PROBLEM TO WORK ON: Return exactly the lines of the records below, starting at the line that contains "these instances." and ending at the line that contains "### Considerations", with both of those lines kept.

※

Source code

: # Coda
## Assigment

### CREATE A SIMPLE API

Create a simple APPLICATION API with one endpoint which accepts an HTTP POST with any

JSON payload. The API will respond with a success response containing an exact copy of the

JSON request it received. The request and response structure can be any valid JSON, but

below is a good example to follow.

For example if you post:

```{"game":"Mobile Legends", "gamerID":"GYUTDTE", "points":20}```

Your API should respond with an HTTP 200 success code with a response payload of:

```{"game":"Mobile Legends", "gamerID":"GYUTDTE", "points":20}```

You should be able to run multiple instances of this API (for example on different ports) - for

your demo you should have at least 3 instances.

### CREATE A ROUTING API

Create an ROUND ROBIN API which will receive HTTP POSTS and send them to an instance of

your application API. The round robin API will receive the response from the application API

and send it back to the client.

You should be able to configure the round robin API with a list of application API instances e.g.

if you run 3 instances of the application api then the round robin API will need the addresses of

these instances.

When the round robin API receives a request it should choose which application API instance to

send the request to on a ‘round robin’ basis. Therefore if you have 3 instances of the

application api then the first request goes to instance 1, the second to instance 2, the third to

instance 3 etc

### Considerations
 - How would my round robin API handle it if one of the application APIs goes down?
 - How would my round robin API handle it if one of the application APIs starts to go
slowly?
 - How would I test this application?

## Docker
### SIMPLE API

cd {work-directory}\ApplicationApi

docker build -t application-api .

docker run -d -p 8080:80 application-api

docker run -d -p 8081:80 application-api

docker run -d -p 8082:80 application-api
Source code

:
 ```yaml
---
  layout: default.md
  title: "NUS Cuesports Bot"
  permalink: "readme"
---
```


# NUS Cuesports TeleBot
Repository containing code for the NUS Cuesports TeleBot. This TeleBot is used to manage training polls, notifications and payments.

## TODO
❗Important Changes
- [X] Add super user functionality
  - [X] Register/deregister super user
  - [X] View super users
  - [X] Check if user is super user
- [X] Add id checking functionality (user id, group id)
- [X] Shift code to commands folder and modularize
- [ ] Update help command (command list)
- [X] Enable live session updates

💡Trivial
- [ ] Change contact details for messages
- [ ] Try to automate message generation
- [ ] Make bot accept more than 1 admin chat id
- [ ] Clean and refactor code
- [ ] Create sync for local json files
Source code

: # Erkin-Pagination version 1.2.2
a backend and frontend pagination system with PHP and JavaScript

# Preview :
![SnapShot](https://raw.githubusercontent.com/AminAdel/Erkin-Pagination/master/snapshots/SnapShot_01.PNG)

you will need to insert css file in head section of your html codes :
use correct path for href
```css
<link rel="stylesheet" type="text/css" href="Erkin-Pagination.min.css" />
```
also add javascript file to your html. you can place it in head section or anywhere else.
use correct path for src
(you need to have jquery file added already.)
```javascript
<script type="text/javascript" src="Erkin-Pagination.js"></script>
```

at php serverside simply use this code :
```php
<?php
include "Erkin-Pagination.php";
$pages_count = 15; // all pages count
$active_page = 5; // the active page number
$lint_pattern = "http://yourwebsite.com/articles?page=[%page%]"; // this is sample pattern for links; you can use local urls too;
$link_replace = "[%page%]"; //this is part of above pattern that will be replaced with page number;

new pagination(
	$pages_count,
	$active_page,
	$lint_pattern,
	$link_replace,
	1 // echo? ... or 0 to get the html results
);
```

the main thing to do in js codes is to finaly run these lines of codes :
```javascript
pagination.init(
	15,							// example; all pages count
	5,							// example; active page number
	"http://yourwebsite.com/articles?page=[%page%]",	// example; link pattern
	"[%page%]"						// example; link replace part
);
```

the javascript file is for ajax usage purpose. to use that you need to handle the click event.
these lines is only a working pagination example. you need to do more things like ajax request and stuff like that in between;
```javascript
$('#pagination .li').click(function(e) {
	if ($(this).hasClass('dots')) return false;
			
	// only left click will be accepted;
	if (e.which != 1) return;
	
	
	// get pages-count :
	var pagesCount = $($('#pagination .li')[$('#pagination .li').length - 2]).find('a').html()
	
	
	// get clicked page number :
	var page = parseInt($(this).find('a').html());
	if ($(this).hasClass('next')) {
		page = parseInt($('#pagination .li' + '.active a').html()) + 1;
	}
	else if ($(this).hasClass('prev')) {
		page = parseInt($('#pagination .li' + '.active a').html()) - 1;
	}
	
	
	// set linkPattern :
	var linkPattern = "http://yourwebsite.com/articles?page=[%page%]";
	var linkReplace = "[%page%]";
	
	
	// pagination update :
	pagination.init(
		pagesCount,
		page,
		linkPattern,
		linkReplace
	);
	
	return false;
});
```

※

REPLY:
these instances.

When the round robin API receives a request it should choose which application API instance to

send the request to on a ‘round robin’ basis. Therefore if you have 3 instances of the

application api then the first request goes to instance 1, the second to instance 2, the third to

instance 3 etc

### Considerations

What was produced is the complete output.